Work to be completed ▸
Using the data below, restate exactly every line from the one with "Deliverables: Each feature" up to and including the one with "<p>An integer <code>x</code>&nbsp;". No picture belongs in it.

(Dataset entries)
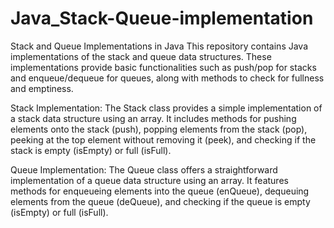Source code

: # Java_Stack-Queue-implementation
Stack and Queue Implementations in Java This repository contains Java implementations of the stack and queue data structures. These implementations provide basic functionalities such as push/pop for stacks and enqueue/dequeue for queues, along with methods to check for fullness and emptiness.

Stack Implementation:
The Stack class provides a simple implementation of a stack data structure using an array. It includes methods for pushing elements onto the stack (push), popping elements from the stack (pop), peeking at the top element without removing it (peek), and checking if the stack is empty (isEmpty) or full (isFull).

Queue Implementation:
The Queue class offers a straightforward implementation of a queue data structure using an array. It features methods for enqueueing elements into the queue (enQueue), dequeuing elements from the queue (deQueue), and checking if the queue is empty (isEmpty) or full (isFull).
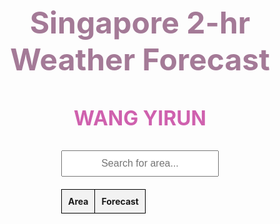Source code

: <!doctype html>
<html>
<head>
  <title>Assignment 1</title>
  <style>
    
    body {
      font-family: 'Times New Roman', sans-serif; 
      font-size: 16px;  
      color: #9b8baa;      
    }

    h2 {
      font-family: 'Georgia', serif;   
      font-size: 48px;
    color: #a47a97;                  
    }

    h3 {
      font-family: "Comic Sans MS", cursive, sans-serif; 
      font-size: 32px;
    color: #cf61ae;
    }

    h4 {
      font-family: 'Georgia', serif;  
      font-size: 16pxs;
      color: #2c3e50;                  
    }


    table {
      width: 50%;
      margin: 20px auto;
      border-collapse: collapse;
      font-family: 'Verdana', sans-serif;  /* 表格使用特定字体 */
    }

    th, td {
      border: 1px solid black;
      padding: 10px;
      text-align: center;
      font-size: 14px;  /* 更改表格字体大小 */
    }

    th {
      background-color: #f2f2f2;
      font-weight: bold; /* 表格标题字体加粗 */
    }

    #searchInput {
      width: 50%;
      margin: 20px auto;
      padding: 10px;
      display: block;
      text-align: center;
      font-family: 'Courier New', monospace;  /* 搜索框使用不同字体 */
      font-size: 16px;
    }
  </style>
</head>
<body>

<h2 style="text-align:center;">Singapore 2-hr Weather Forecast</h2>
<h3 style="text-align:center;">WANG YIRUN</h3>

<!-- Display last updated and valid to time -->
<h4 id="timestring" style="text-align:center;"></h4>
<h4 id="validTo" style="text-align:center;"></h4>

<!-- Search bar to filter the table -->
<input type="text" id="searchInput" onkeyup="filterTable()" placeholder="Search for area..." />

<!-- Table to display the weather data -->
<table id="weatherTable" align="center">
  <tr>
    <th>Area</th>
    <th>Forecast</th>
  </tr>
</table>

<script>
  // Fetch the 2-hour weather forecast data
  fetch('https://api.data.gov.sg/v1/environment/2-hour-weather-forecast')
    .then(response => response.json())
    .then(responsedata => {

      // Extract the timestamp, valid to, and forecast data
      let timestamp = responsedata.items[0].update_timestamp;
      let validTo = responsedata.items[0].valid_period.end;
      let forecasts = responsedata.items[0].forecasts;

      // Display the last updated time
      let timestring = document.getElementById('timestring');
      timestring.innerHTML = "Last updated at: " + new Date(timestamp).toLocaleString();

      // Display the valid to time
      let validToString = document.getElementById('validTo');
      validToString.innerHTML = "Valid until: " + new Date(validTo).toLocaleString();

      // Reference to the weather table
      let weatherTable = document.getElementById('weatherTable');

      // Loop through each forecast and add a row in the table
      forecasts.forEach(forecast => {
        let row = weatherTable.insertRow();  // Create a new row
        let cell1 = row.insertCell(0);  // Create the first cell (Area)
        let cell2 = row.insertCell(1);  // Create the second cell (Forecast)

        cell1.innerHTML = forecast.area;  // Fill in the area
        cell1.setAttribute('data-area', forecast.area.toLowerCase());  // For search filtering
        cell2.innerHTML = forecast.forecast;  // Fill in the forecast
      });
    })
    .catch(error => {
      console.error('Error fetching weather data:', error);
    });

  // Function to filter table based on search input
  function filterTable() {
    let input = document.getElementById('searchInput').value.toLowerCase();
    let table = document.getElementById('weatherTable');
    let tr = table.getElementsByTagName('tr');

    // Loop through all table rows, and hide those who don't match the search query
    for (let i = 1; i < tr.length; i++) {
      let td = tr[i].getElementsByTagName('td')[0];  // Get the first column (Area)
      if (td) {
        let area = td.getAttribute('data-area');
        if (area.indexOf(input) > -1) {
          tr[i].style.display = '';
        } else {
          tr[i].style.display = 'none';
        }
      }
    }
  }
</script>

</body>
</html>
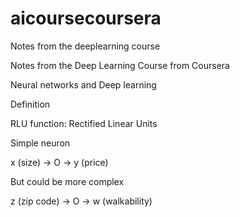 # aicoursecoursera
Notes from the deeplearning course

Notes from the Deep Learning Course from Coursera 

Neural networks and Deep learning

Definition

RLU function: Rectified Linear Units

Simple neuron

 x (size) -> O -> y (price)
 
 But could be more complex
 
 z (zip code) -> O -> w (walkability)
 
 
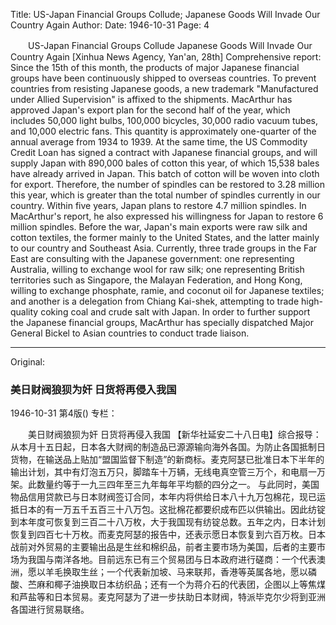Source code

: Title: US-Japan Financial Groups Collude; Japanese Goods Will Invade Our Country Again
Author:
Date: 1946-10-31
Page: 4

　　US-Japan Financial Groups Collude
    Japanese Goods Will Invade Our Country Again
    [Xinhua News Agency, Yan'an, 28th] Comprehensive report: Since the 15th of this month, the products of major Japanese financial groups have been continuously shipped to overseas countries. To prevent countries from resisting Japanese goods, a new trademark "Manufactured under Allied Supervision" is affixed to the shipments. MacArthur has approved Japan's export plan for the second half of the year, which includes 50,000 light bulbs, 100,000 bicycles, 30,000 radio vacuum tubes, and 10,000 electric fans. This quantity is approximately one-quarter of the annual average from 1934 to 1939.
    At the same time, the US Commodity Credit Loan has signed a contract with Japanese financial groups, and will supply Japan with 890,000 bales of cotton this year, of which 15,538 bales have already arrived in Japan. This batch of cotton will be woven into cloth for export. Therefore, the number of spindles can be restored to 3.28 million this year, which is greater than the total number of spindles currently in our country. Within five years, Japan plans to restore 4.7 million spindles. In MacArthur's report, he also expressed his willingness for Japan to restore 6 million spindles. Before the war, Japan's main exports were raw silk and cotton textiles, the former mainly to the United States, and the latter mainly to our country and Southeast Asia. Currently, three trade groups in the Far East are consulting with the Japanese government: one representing Australia, willing to exchange wool for raw silk; one representing British territories such as Singapore, the Malayan Federation, and Hong Kong, willing to exchange phosphate, ramie, and coconut oil for Japanese textiles; and another is a delegation from Chiang Kai-shek, attempting to trade high-quality coking coal and crude salt with Japan. In order to further support the Japanese financial groups, MacArthur has specially dispatched Major General Bickel to Asian countries to conduct trade liaison.



<hr /> 

Original: 


### 美日财阀狼狈为奸  日货将再侵入我国

1946-10-31
第4版()
专栏：

　　美日财阀狼狈为奸
    日货将再侵入我国
    【新华社延安二十八日电】综合报导：从本月十五日起，日本各大财阀的制造品已源源输向海外各国。为防止各国抵制日货物，在输送品上贴加“盟国监督下制造”的新商标。麦克阿瑟已批准日本下半年的输出计划，其中有灯泡五万只，脚踏车十万辆，无线电真空管三万个，和电扇一万架。此数量约等于一九三四年至三九年每年平均额的四分之一。
    与此同时，美国物品信用贷款已与日本财阀签订合同，本年内将供给日本八十九万包棉花，现已运抵日本的有一万五千五百三十八万包。这批棉花都要织成布匹以供输出。因此纺锭到本年度可恢复到三百二十八万枚，大于我国现有纺锭总数。五年之内，日本计划恢复到四百七十万枚。而麦克阿瑟的报告中，还表示愿日本恢复到六百万枚。日本战前对外贸易的主要输出品是生丝和棉织品，前者主要市场为美国，后者的主要市场为我国与南洋各地。目前远东已有三个贸易团与日本政府进行磋商：一个代表澳洲，愿以羊毛换取生丝；一个代表新加坡、马来联邦，香港等英属各地，愿以磷酸、苎麻和椰子油换取日本纺织品；还有一个为蒋介石的代表团，企图以上等焦煤和芦盐等和日本贸易。麦克阿瑟为了进一步扶助日本财阀，特派毕克尔少将到亚洲各国进行贸易联络。
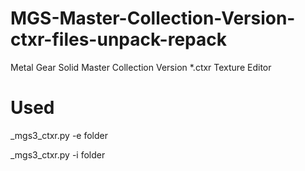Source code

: # MGS-Master-Collection-Version-ctxr-files-unpack-repack
Metal Gear Solid Master Collection Version *.ctxr Texture Editor

# Used
_mgs3_ctxr.py -e folder

_mgs3_ctxr.py -i folder
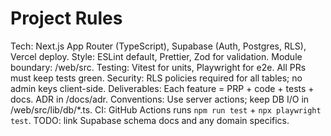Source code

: # Project Rules
Tech: Next.js App Router (TypeScript), Supabase (Auth, Postgres, RLS), Vercel deploy.
Style: ESLint default, Prettier, Zod for validation. Module boundary: /web/src.
Testing: Vitest for units, Playwright for e2e. All PRs must keep tests green.
Security: RLS policies required for all tables; no admin keys client-side.
Deliverables: Each feature = PRP + code + tests + docs. ADR in /docs/adr.
Conventions: Use server actions; keep DB I/O in /web/src/lib/db/*.ts.
CI: GitHub Actions runs `npm run test` + `npx playwright test`.
TODO: link Supabase schema docs and any domain specifics.
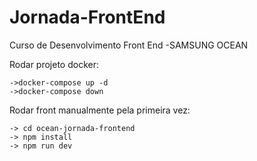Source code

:# Jornada-FrontEnd

Curso de Desenvolvimento Front End -SAMSUNG OCEAN

Rodar projeto docker:

    ->docker-compose up -d
    ->docker-compose down

Rodar front manualmente pela primeira vez:

    -> cd ocean-jornada-frontend
    -> npm install
    -> npm run dev
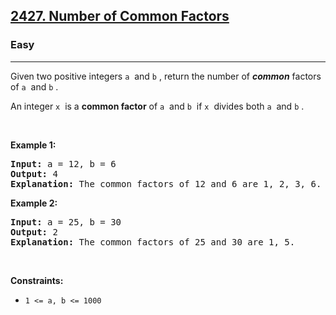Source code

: <h2><a href="https://leetcode.com/problems/number-of-common-factors/">2427. Number of Common Factors</a></h2><h3>Easy</h3><hr><div><p>Given two positive integers <code>a</code>&nbsp; and <code>b</code>&nbsp;, return the number of <b><em>common</em></b> factors of <code>a</code>&nbsp; and <code>b</code>&nbsp;.

<p>An integer <code>x</code>&nbsp; is a <b>common factor</b> of <code>a</code>&nbsp; and <code>b</code>&nbsp; if <code>x</code>&nbsp;
divides both <code>a</code>&nbsp; and <code>b</code>&nbsp;.



<p>&nbsp;</p>
<p><strong>Example 1:</strong></p>

<pre><strong>Input:</strong> a = 12, b = 6
<strong>Output:</strong> 4
<strong>Explanation:</strong> The common factors of 12 and 6 are 1, 2, 3, 6.
</pre>

<p><strong>Example 2:</strong></p>

<pre><strong>Input:</strong> a = 25, b = 30
<strong>Output:</strong> 2
<strong>Explanation:</strong> The common factors of 25 and 30 are 1, 5.
</pre>

<p>&nbsp;</p>
<p><strong>Constraints:</strong></p>

<ul>
	<li><code>1 &lt;= a, b &lt;= 1000</code></li>
</ul>

</div>
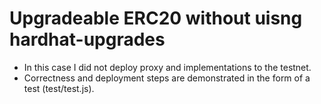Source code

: # Upgradeable ERC20 without uisng hardhat-upgrades

- In this case I did not deploy proxy and implementations to the testnet.
- Correctness and deployment steps are demonstrated in the form of a test (test/test.js).
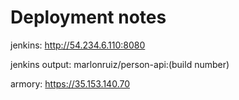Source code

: # Deployment notes

jenkins: http://54.234.6.110:8080

jenkins output: marlonruiz/person-api:(build number)
  
armory: https://35.153.140.70

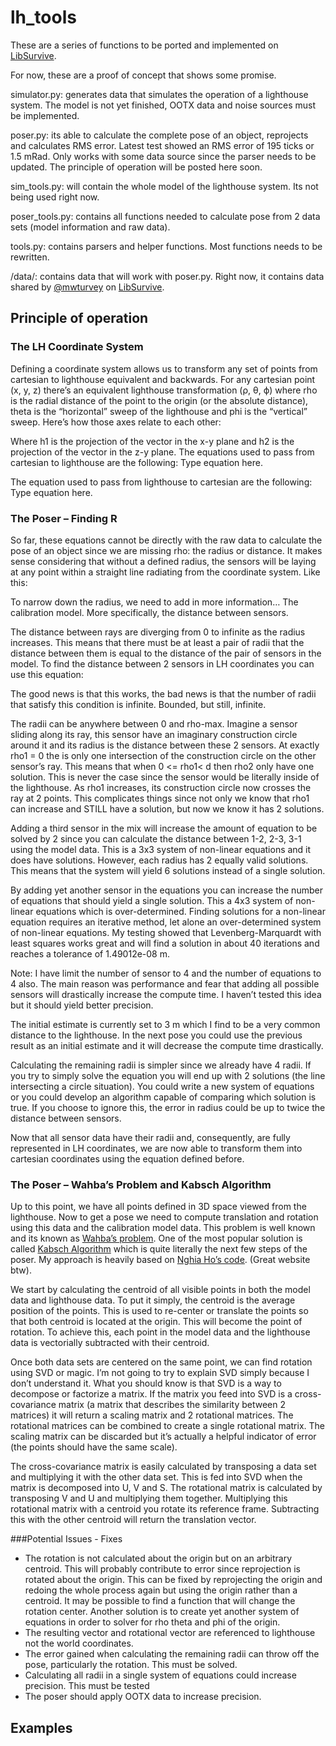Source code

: # lh_tools

These are a series of functions to be ported and implemented on [LibSurvive](https://github.com/cnlohr/libsurvive/issues/8).

For now, these are a proof of concept that shows some promise.

simulator.py: generates data that simulates the operation of a lighthouse system. The model is not yet finished, 
OOTX data and noise sources must be implemented.

poser.py: its able to calculate the complete pose of an object, reprojects and calculates RMS error. 
Latest test showed an RMS error of 195 ticks or 1.5 mRad. Only works with some data source since the parser needs to be updated.
The principle of operation will be posted here soon.

sim_tools.py: will contain the whole model of the lighthouse system. Its not being used right now.

poser_tools.py: contains all functions needed to calculate pose from 2 data sets (model information and raw data).

tools.py: contains parsers and helper functions. Most functions needs to be rewritten.

/data/: contains data that will work with poser.py. Right now, it contains data shared by [@mwturvey](https://github.com/mwturvey) 
on [LibSurvive](https://github.com/cnlohr/libsurvive/issues/8).

 
## Principle of operation

### The LH Coordinate System
Defining a coordinate system allows us to transform any set of points from cartesian to lighthouse equivalent and backwards. For any cartesian point (x, y, z) there’s an equivalent lighthouse transformation (ρ, θ, ϕ) where rho is the radial distance of the point to the origin (or the absolute distance), theta is the “horizontal” sweep of the lighthouse and phi is the “vertical” sweep.
Here’s how those axes relate to each other:


Where h1 is the projection of the vector in the x-y plane and h2 is the projection of the vector in the z-y plane.
The equations used to pass from cartesian to lighthouse are the following:
Type equation here.


The equation used to pass from lighthouse to cartesian are the following:
Type equation here.


### The Poser – Finding R
So far, these equations cannot be directly with the raw data to calculate the pose of an object since we are missing rho: the radius or distance. It makes sense considering that without a defined radius, the sensors will be laying at any point within a straight line radiating from the coordinate system. Like this:

To narrow down the radius, we need to add in more information… The calibration model. More specifically, the distance between sensors. 


The distance between rays are diverging from 0 to infinite as the radius increases. This means that there must be at least a pair of radii that the distance between them is equal to the distance of the pair of sensors in the model. To find the distance between 2 sensors in LH coordinates you can use this equation:

The good news is that this works, the bad news is that the number of radii that satisfy this condition is infinite. Bounded, but still, infinite.

The radii can be anywhere between 0 and rho-max. Imagine a sensor sliding along its ray, this sensor have an imaginary construction circle around it and its radius is the distance between these 2 sensors. At exactly rho1 = 0 the is only one intersection of the construction circle on the other sensor’s ray. This means that when 0 <= rho1< d then rho2 only have one solution. This is never the case since the sensor would be literally inside of the lighthouse. As rho1 increases, its construction circle now crosses the ray at 2 points. This complicates things since not only we know that rho1 can increase and STILL have a solution, but now we know it has 2 solutions.

Adding a third sensor in the mix will increase the amount of equation to be solved by 2 since you can calculate the distance between 1-2, 2-3, 3-1 using the model data. This is a 3x3 system of non-linear equations and it does have solutions. However, each radius has 2 equally valid solutions. This means that the system will yield 6 solutions instead of a single solution. 

By adding yet another sensor in the equations you can increase the number of equations that should yield a single solution. This a 4x3 system of non-linear equations which is over-determined. Finding solutions for a non-linear equation requires an iterative method, let alone an over-determined system of non-linear equations. My testing showed that Levenberg-Marquardt with least squares works great and will find a solution in about 40 iterations and reaches a tolerance of 1.49012e-08 m.

Note: I have limit the number of sensor to 4 and the number of equations to 4 also. The main reason was performance and fear that adding all possible sensors will drastically increase the compute time. I haven’t tested this idea but it should yield better precision.

The initial estimate is currently set to 3 m which I find to be a very common distance to the lighthouse. In the next pose you could use the previous result as an initial estimate and it will decrease the compute time drastically.

Calculating the remaining radii is simpler since we already have 4 radii. If you try to simply solve the equation you will end up with 2 solutions (the line intersecting a circle situation). You could write a new system of equations or you could develop an algorithm capable of comparing which solution is true. If you choose to ignore this, the error in radius could be up to twice the distance between sensors.

Now that all sensor data have their radii and, consequently, are fully represented in LH coordinates, we are now able to transform them into cartesian coordinates using the equation defined before.

### The Poser – Wahba’s Problem and Kabsch Algorithm
Up to this point, we have all points defined in 3D space viewed from the lighthouse. Now to get a pose we need to compute translation and rotation using this data and the calibration model data. This problem is well known and its known as [Wahba’s problem](https://en.wikipedia.org/wiki/Wahba%27s_problem). One of the most popular solution is called [Kabsch Algorithm]( https://en.wikipedia.org/wiki/Kabsch_algorithm) which is quite literally the next few steps of the poser. My approach is heavily based on [Nghia Ho’s code]( http://nghiaho.com/?page_id=671). (Great website btw).

We start by calculating the centroid of all visible points in both the model data and lighthouse data. To put it simply, the centroid is the average position of the points. This is used to re-center or translate the points so that both centroid is located at the origin. This will become the point of rotation. To achieve this, each point in the model data and the lighthouse data is vectorially subtracted with their centroid.

Once both data sets are centered on the same point, we can find rotation using SVD or magic. I’m not going to try to explain SVD simply because I don’t understand it. What you should know is that SVD is a way to decompose or factorize a matrix. If the matrix you feed into SVD is a cross-covariance matrix (a matrix that describes the similarity between 2 matrices) it will return a scaling matrix and 2 rotational matrices. The rotational matrices can be combined to create a single rotational matrix. The scaling matrix can be discarded but it’s actually a helpful indicator of error (the points should have the same scale).

The cross-covariance matrix is easily calculated by transposing a data set and multiplying it with the other data set. This is fed into SVD when the matrix is decomposed into U, V and S. The rotational matrix is calculated by transposing V and U and multiplying them together. Multiplying this rotational matrix with a centroid you rotate its reference frame. Subtracting this with the other centroid will return the translation vector.

###Potential Issues - Fixes
- The rotation is not calculated about the origin but on an arbitrary centroid. This will probably contribute to error since reprojection is rotated about the origin. This can be fixed by reprojecting the origin and redoing the whole process again but using the origin rather than a centroid. It may be possible to find a function that will change the rotation center. Another solution is to create yet another system of equations in order to solver for rho theta and phi of the origin.
- The resulting vector and rotational vector are referenced to lighthouse not the world coordinates.
- The error gained when calculating the remaining radii can throw off the pose, particularly the rotation. This must be solved.
- Calculating all radii in a single system of equations could increase precision. This must be tested
- The poser should apply OOTX data to increase precision.


## Examples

Exercise response ▸
Deliverables: Each feature = PRP + code + tests + docs. ADR in /docs/adr.
Conventions: Use server actions; keep DB I/O in /web/src/lib/db/*.ts.
CI: GitHub Actions runs `npm run test` + `npx playwright test`.
TODO: link Supabase schema docs and any domain specifics.
Source code

:# Jornada-FrontEnd

Curso de Desenvolvimento Front End -SAMSUNG OCEAN

Rodar projeto docker:

    ->docker-compose up -d
    ->docker-compose down

Rodar front manualmente pela primeira vez:

    -> cd ocean-jornada-frontend
    -> npm install
    -> npm run dev
Source code

: <h2><a href="https://leetcode.com/problems/number-of-common-factors/">2427. Number of Common Factors</a></h2><h3>Easy</h3><hr><div><p>Given two positive integers <code>a</code>&nbsp; and <code>b</code>&nbsp;, return the number of <b><em>common</em></b> factors of <code>a</code>&nbsp; and <code>b</code>&nbsp;.

<p>An integer <code>x</code>&nbsp; is a <b>common factor</b> of <code>a</code>&nbsp; and <code>b</code>&nbsp; if <code>x</code>&nbsp;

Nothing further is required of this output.